Flower Bread
1.
Put water, eggs, corn oil in the bread bucket, add sugar and salt diagonally, add the high powder, put milk powder in the corner, put yeast on the top of the high powder, and the yeast should not be in direct contact with the liquid.
2.
Start the kneading program, after the two programs are over, the dough will come out slightly
3.
Take it out and knead it and put it in a warm place for proofing
4.
Make it twice as big. Dip your fingers in flour and try. The dough will not rebound or shrink.
5.
After gently kneading and exhausting, an average of 87 grams per piece of dough
6.
Evenly divided into 9 blocks
7.
The red bean paste is equally divided into 9 portions
8.
Take a piece of dough, flatten it, and wrap it with red bean paste
9.
Pack all in turn
10.
Divide into 6 halves and cut the openings, and then cut into 12 portions.
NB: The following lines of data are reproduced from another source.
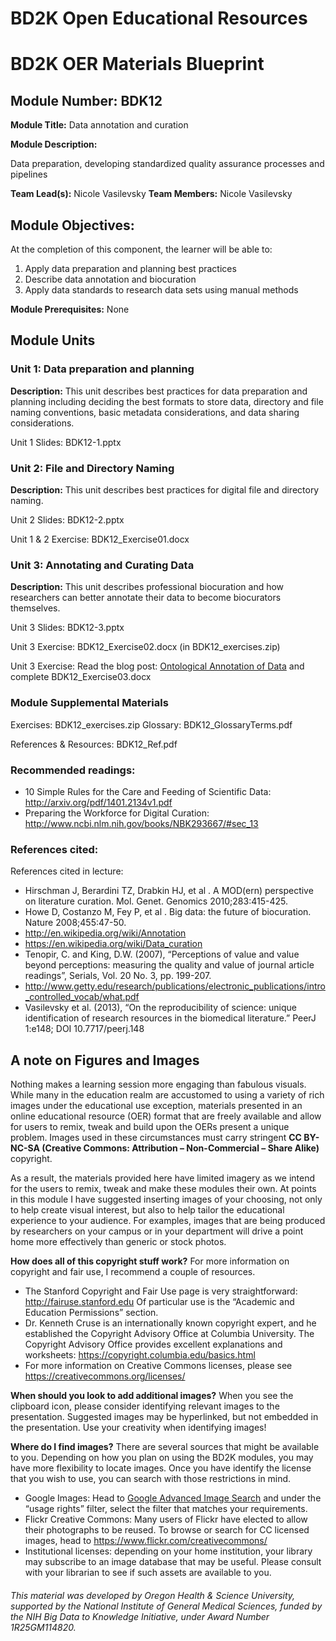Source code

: # BD2K Open Educational Resources


# BD2K OER Materials Blueprint


## Module Number: BDK12

**Module Title:** Data annotation and curation

**Module Description:**

Data preparation, developing standardized quality assurance processes and pipelines

**Team Lead(s):** Nicole Vasilevsky
**Team Members:** Nicole Vasilevsky

## Module Objectives:

At the completion of this component, the learner will be able to:

1. Apply data preparation and planning best practices
2. Describe data annotation and biocuration
3. Apply data standards to research data sets using manual methods

**Module Prerequisites:** None

## Module Units
### Unit 1: Data preparation and planning

**Description:** This unit describes best practices for data preparation and planning including deciding the best formats to store data, directory and file naming conventions, basic metadata considerations, and data sharing considerations.

Unit 1 Slides: BDK12-1.pptx

### Unit 2: File and Directory Naming

**Description:** This unit describes best practices for digital file and directory naming.

Unit 2 Slides: BDK12-2.pptx

Unit 1 & 2 Exercise: BDK12\_Exercise01.docx

### Unit 3: Annotating and Curating Data

**Description:** This unit describes professional biocuration and how researchers can better annotate their data to become biocurators themselves.

Unit 3 Slides: BDK12-3.pptx

Unit 3 Exercise: BDK12\_Exercise02.docx (in BDK12\_exercises.zip)

Unit 3 Exercise: Read the blog post: [Ontological Annotation of Data](http://ontogenesis.knowledgeblog.org/50) and complete BDK12\_Exercise03.docx

### Module Supplemental Materials

Exercises: BDK12\_exercises.zip
Glossary: BDK12\_GlossaryTerms.pdf

References & Resources: BDK12\_Ref.pdf

### Recommended readings:
- 10 Simple Rules for the Care and Feeding of Scientific Data: http://arxiv.org/pdf/1401.2134v1.pdf
- Preparing the Workforce for Digital Curation: http://www.ncbi.nlm.nih.gov/books/NBK293667/#sec_13

### References cited:
References cited in lecture:
- Hirschman J, Berardini TZ, Drabkin HJ, et al . A MOD(ern) perspective on literature curation. Mol. Genet. Genomics 2010;283:415-425.
- Howe D, Costanzo M, Fey P, et al . Big data: the future of biocuration. Nature 2008;455:47-50.
- http://en.wikipedia.org/wiki/Annotation
- https://en.wikipedia.org/wiki/Data_curation
- Tenopir, C. and King, D.W. (2007), “Perceptions of value and value beyond perceptions: measuring the quality and value of journal article readings”, Serials, Vol. 20 No. 3, pp. 199-207.
- http://www.getty.edu/research/publications/electronic_publications/intro_controlled_vocab/what.pdf
- Vasilevsky et al. (2013), “On the reproducibility of science: unique identification of research resources in the biomedical literature.” PeerJ 1:e148; DOI 10.7717/peerj.148

## A note on Figures and Images

Nothing makes a learning session more engaging than fabulous visuals.  While many in the education realm are accustomed to using a variety of rich images under the educational use exception, materials presented in an online educational resource (OER) format that are freely available and allow for users to remix, tweak and build upon the OERs present a unique problem.  Images used in these circumstances must carry stringent **CC BY-NC-SA (Creative Commons: Attribution – Non-Commercial – Share Alike)** copyright.

As a result, the materials provided here have limited imagery as we intend for the users to remix, tweak and make these modules their own.  At points in this module I have suggested inserting images of your choosing, not only to help create visual interest, but also to help tailor the educational experience to your audience.  For examples, images that are being produced by researchers on your campus or in your department will drive a point home more effectively than generic or stock photos.

**How does all of this copyright stuff work?**  For more information on copyright and fair use, I recommend a couple of resources.

- The Stanford Copyright and Fair Use page is very straightforward: http://fairuse.stanford.edu  Of particular use is the “Academic and Education Permissions” section.  
- Dr. Kenneth Cruse is an internationally known copyright expert, and he established the Copyright Advisory Office at Columbia University.  The Copyright Advisory Office provides excellent explanations and worksheets: https://copyright.columbia.edu/basics.html 
- For more information on Creative Commons licenses, please see https://creativecommons.org/licenses/

**When should you look to add additional images?**  When you see the clipboard icon, please consider identifying relevant images to the presentation.  Suggested images may be hyperlinked, but not embedded in the presentation.  Use your creativity when identifying images!  

**Where do I find images?** There are several sources that might be available to you.  Depending on how you plan on using the BD2K modules, you may have more flexibility to locate images.  Once you have identify the license that you wish to use, you can search with those restrictions in mind.

- Google Images:  Head to [Google Advanced Image Search](http://www.google.com/advanced_image_search) and under the “usage rights” filter, select the filter that matches your requirements.
- Flickr Creative Commons:  Many users of Flickr have elected to allow their photographs to be reused.  To browse or search for CC licensed images, head to https://www.flickr.com/creativecommons/  
- Institutional licenses: depending on your home institution, your library may subscribe to an image database that may be useful.  Please consult with your librarian to see if such assets are available to you.


###### *This material was developed by Oregon Health & Science University, supported by the National Institute of General Medical Sciences, funded by the NIH Big Data to Knowledge Initiative, under Award Number 1R25GM114820.*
It is best to use sharp scissors to cut open. Fewer copies are fine. Flip both sides to form a pattern
11.
Divide into two non-stick baking pans, turn on the fermentation function in the oven, put a bowl of hot water, and ferment for 40 minutes
12.
After the second fermentation is complete, brush the surface with egg yolk liquid, preheat the oven, and bake at 180 degrees for 25 minutes.
Tips:
1. The water can be replaced by milk. Since Erniang's butter was too late to melt, the corn oil and butter used were better.
2. The two programs of bread machine and noodle can produce film
3. Yeast cannot be in direct contact with liquid.
4. When kneading dough, you can add a kneading program separately, and the bread organization is more delicate.